At the same time, the aim is for CFS to become a focused, standalone business that delivers more choice, a simplified product offering, and competitive pricing to customers. To this end, CBA and KKR said they would make significant investments in business improvements, from technology systems to member education. Most of KKR’s equity commitment will come from its third pan-Asian private equity fund, which has a corpus of $9.3 billion.
CFS was established in 1988 as a provider of superannuation, investment and retirement products to individuals and corporate and superannuation fund investors. It also operates and administers investment platforms. As of April 2020, CFS had about one million members and A$135 billion in funds under administration. The company also had 2,000 employees.

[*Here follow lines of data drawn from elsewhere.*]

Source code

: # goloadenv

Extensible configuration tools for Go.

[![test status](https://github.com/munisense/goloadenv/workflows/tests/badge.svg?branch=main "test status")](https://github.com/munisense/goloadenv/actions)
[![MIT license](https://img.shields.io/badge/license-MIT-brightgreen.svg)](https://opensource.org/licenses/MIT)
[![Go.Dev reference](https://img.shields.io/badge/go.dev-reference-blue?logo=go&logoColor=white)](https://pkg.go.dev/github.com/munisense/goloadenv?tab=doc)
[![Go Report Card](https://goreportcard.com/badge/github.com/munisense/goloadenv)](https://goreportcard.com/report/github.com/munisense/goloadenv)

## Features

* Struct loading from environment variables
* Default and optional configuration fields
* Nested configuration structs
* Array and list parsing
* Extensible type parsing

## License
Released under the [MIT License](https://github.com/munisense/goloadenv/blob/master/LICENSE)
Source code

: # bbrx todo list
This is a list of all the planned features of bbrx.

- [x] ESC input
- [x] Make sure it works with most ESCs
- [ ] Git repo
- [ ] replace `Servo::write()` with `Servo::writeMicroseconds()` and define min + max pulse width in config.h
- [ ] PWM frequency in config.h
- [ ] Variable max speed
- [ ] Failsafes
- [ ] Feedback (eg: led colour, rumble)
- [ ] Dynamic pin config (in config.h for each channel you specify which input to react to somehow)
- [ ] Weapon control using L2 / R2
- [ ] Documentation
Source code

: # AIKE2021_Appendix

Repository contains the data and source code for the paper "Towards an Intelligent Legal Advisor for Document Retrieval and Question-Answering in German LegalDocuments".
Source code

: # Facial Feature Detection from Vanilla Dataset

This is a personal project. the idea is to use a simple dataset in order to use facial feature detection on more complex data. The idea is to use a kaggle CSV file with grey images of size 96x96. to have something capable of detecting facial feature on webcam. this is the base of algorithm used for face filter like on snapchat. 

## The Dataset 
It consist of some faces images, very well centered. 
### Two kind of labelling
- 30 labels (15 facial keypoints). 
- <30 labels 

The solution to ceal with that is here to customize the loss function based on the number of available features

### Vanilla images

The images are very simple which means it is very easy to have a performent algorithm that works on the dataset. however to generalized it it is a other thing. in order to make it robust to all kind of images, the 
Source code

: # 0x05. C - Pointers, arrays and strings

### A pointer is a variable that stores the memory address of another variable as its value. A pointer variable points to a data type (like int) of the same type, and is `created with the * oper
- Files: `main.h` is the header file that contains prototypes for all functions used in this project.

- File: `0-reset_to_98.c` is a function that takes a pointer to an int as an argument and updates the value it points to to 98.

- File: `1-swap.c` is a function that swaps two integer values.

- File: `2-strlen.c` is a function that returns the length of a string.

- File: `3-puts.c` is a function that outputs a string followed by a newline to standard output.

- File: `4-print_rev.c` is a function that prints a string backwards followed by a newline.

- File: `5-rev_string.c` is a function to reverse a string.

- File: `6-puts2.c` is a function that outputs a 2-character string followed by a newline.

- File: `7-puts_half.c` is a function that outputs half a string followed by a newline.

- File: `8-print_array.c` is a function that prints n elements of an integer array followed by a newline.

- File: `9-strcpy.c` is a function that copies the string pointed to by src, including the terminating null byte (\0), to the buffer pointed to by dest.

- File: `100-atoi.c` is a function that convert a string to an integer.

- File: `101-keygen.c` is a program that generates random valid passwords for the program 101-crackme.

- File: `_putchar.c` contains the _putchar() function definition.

“CFS is one of the most respected providers of investment and superannuation services in Australia with a highly regarded product and service offering to members and advisors. Partnering alongside CBA, we look forward to accelerating CFS’s transformation and further strengthening its market position to deliver long-term benefits to its member base,” Scott Bookmyer, head of KKR Australia, said in a statement.
The sale price implies a multiple of 15.5x CFS’ pro forma standalone net profit of around A$200 million, based on run-rate cash earnings to April. Wealth management generated A$160 million in net profit for CBA in the 12 months ended June 2019, compared to A$4.2 billion for retail banking. For the six months ended December, these figures were A$127 million and A$2.2 billion, respectively.
The transaction is subject to approval by Australia's superannuation regulator and the Foreign Investment Review Board (FIRB). It is expected to close in the first half of 2021.